A Warning from Across the Sea: The Borderless Environmental Problem posed by 2000 and Drifted Debris
In the year 2000, Japan, a maritime nation since the Meiji Era, was confronted with an onslaught of litter along its coastline. According to a three-year survey of 500 beach locations across Japan conducted by Shizuoka University Professor Haruyuki Yamaguchi, a total of more than 400,000 pieces of litter were found to have drifted ashore. About 60-70% of the litter was found to be "foreign litter," i.e., drifted in from China, South Korea, and other countries. Plastic products, polyethylene containers, fishing nets, and packaging materials were the main items, with the Izu Islands and Nansei Islands showing the highest percentages.

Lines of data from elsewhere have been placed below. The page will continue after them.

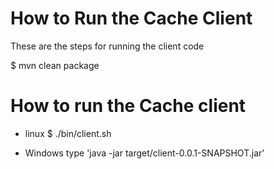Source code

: How to Run the Cache Client 
======================
These are the steps for running the client code 

$ mvn clean package

# How to run the Cache client
* linux 
$ ./bin/client.sh

* Windows 
type 'java -jar target/client-0.0.1-SNAPSHOT.jar'

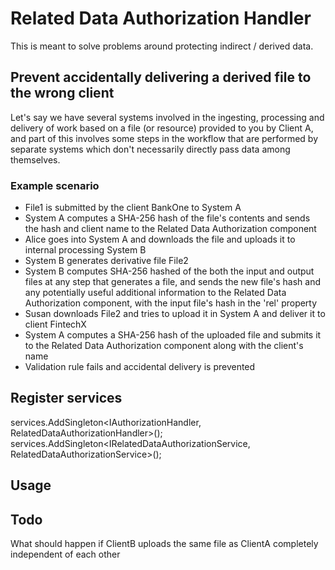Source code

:﻿# Related Data Authorization Handler

This is meant to solve problems around protecting indirect / derived data.

## Prevent accidentally delivering a derived file to the wrong client
Let's say we have several systems involved in the ingesting, processing and delivery of work based on a file (or resource) provided to you by Client A, and part of this involves some steps in the workflow that are performed by separate systems which don't necessarily directly pass data among themselves.

### Example scenario
- File1 is submitted by the client BankOne to System A
- System A computes a SHA-256 hash of the file's contents and sends the hash and client name to the Related Data Authorization component
- Alice goes into System A and downloads the file and uploads it to internal processing System B
- System B generates derivative file File2
- System B computes SHA-256 hashed of the both the input and output files at any step that generates a file, and sends the new file's hash and any potentially useful additional information to the Related Data Authorization component, with the input file's hash in the 'rel' property
- Susan downloads File2 and tries to upload it in System A and deliver it to client FintechX
- System A computes a SHA-256 hash of the uploaded file and submits it to the Related Data Authorization component along with the client's name
- Validation rule fails and accidental delivery is prevented


## Register services
services.AddSingleton<IAuthorizationHandler, RelatedDataAuthorizationHandler>();
services.AddSingleton<IRelatedDataAuthorizationService, RelatedDataAuthorizationService>();

## Usage



## Todo
What should happen if ClientB uploads the same file as ClientA completely independent of each other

The impact of these findings on society was profound. While Japanese environmental problems have traditionally focused on "internal emissions," this study made visible the fact that the ocean, a public space, is a crossroads of pollution caused by multiple nations. In particular, since the adoption of the Kyoto Protocol (COP3 in 1997), Japan at that time was required to "coordinate on a global scale" and "address transboundary environmental issues" in parallel with domestic reduction of greenhouse gases.
The "drifting garbage problem" had a structure that could not be solved only by strengthening domestic policies. The rapid economic growth and consumption expansion in the East Asian region had not kept pace with waste management, and illegal dumping and wastewater discharges into the ocean were becoming increasingly serious. In particular, large amounts of garbage drifted into the waters around Japan throughout the year, particularly through the Yellow Sea and East China Sea, and on-site cleanup activities could not keep up.

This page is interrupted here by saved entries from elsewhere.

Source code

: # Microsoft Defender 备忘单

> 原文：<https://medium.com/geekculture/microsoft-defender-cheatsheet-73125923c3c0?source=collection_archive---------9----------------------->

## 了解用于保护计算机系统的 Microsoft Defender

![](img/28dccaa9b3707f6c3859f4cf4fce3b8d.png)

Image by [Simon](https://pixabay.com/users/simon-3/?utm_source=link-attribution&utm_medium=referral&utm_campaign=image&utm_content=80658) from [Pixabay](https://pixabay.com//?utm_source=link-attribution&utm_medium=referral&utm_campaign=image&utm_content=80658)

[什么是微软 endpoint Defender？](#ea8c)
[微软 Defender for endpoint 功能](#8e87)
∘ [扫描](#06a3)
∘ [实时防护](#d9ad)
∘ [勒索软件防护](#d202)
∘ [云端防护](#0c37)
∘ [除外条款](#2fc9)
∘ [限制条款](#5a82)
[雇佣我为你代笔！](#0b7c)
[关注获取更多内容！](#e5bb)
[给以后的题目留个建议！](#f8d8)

Environmental NGOs and some local governments had already voiced the need for an international agreement, but the legal framework for marine litter in the Asian region was not yet in place, and countries in the region had little interest in the issue. This survey sounded the alarm about such a vacuum and posed a new challenge for Japan's environmental diplomacy.
Another important point the survey pointed out was the fact that "the percentage of plastic waste is overwhelmingly high. This was a precursor to the "microplastic" pollution that was already being discussed at the time, and was a milestone for the long-term effects it would later have on the marine ecosystem.
Professor Yamaguchi's investigation was not merely a "field survey," but a report from the field that brought to light the "globalization of environmental problems" and the "transcendence of national borders of responsibility. In this sense, it was an extremely symbolic report that, in the year 2000, brought home to the public the reality that "our oceans are being polluted by the world's garbage.